[Stored entries]

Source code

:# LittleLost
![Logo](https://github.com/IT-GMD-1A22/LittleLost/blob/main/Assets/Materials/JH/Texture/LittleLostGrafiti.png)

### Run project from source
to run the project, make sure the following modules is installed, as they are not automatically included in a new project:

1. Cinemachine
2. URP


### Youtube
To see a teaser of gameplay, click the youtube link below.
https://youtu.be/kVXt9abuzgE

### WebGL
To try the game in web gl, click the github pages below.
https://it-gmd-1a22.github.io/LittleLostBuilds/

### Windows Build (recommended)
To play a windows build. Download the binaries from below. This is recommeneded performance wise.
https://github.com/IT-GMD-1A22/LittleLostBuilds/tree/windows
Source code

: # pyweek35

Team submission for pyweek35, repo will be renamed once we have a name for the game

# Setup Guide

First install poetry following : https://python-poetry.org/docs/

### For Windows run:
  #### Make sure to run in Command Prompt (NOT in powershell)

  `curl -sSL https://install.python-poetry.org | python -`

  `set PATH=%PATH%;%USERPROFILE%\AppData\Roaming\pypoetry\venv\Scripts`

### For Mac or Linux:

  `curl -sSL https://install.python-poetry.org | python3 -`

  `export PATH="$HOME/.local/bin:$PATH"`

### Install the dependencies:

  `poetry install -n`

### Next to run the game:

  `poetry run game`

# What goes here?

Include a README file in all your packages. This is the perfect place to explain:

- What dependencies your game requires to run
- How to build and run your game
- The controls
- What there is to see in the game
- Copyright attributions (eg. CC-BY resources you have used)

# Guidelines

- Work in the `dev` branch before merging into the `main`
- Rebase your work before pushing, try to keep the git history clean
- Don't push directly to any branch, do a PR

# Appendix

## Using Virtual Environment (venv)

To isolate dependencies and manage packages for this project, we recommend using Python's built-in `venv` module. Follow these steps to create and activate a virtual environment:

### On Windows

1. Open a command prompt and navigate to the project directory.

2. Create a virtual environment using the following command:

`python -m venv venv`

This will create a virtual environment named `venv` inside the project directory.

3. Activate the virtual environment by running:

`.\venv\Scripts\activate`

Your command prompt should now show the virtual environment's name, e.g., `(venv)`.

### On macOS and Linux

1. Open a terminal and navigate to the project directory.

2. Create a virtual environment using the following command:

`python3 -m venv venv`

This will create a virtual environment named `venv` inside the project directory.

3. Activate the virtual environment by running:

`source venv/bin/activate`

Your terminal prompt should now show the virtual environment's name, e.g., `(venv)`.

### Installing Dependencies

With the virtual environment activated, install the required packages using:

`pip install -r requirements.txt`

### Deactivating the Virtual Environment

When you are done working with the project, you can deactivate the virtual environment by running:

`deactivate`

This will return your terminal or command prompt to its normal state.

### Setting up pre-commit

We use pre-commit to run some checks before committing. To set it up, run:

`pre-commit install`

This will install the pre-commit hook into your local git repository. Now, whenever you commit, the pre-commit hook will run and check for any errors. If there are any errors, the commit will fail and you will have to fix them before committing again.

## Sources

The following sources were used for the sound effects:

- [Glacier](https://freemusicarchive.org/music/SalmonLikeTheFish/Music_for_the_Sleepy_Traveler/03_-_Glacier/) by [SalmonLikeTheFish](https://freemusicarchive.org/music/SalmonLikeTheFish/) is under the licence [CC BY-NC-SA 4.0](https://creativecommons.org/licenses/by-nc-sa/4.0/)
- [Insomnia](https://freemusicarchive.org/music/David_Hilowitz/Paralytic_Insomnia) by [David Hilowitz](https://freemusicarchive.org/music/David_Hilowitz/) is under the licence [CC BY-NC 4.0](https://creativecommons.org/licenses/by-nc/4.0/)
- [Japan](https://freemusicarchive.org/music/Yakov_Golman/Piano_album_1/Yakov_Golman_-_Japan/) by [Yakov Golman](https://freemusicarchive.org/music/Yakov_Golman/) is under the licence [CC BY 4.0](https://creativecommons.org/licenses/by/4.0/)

Exercise aim: Using the data above, copy each line that contains "Open".

Task result:
1. Open a command prompt and navigate to the project directory.
1. Open a terminal and navigate to the project directory.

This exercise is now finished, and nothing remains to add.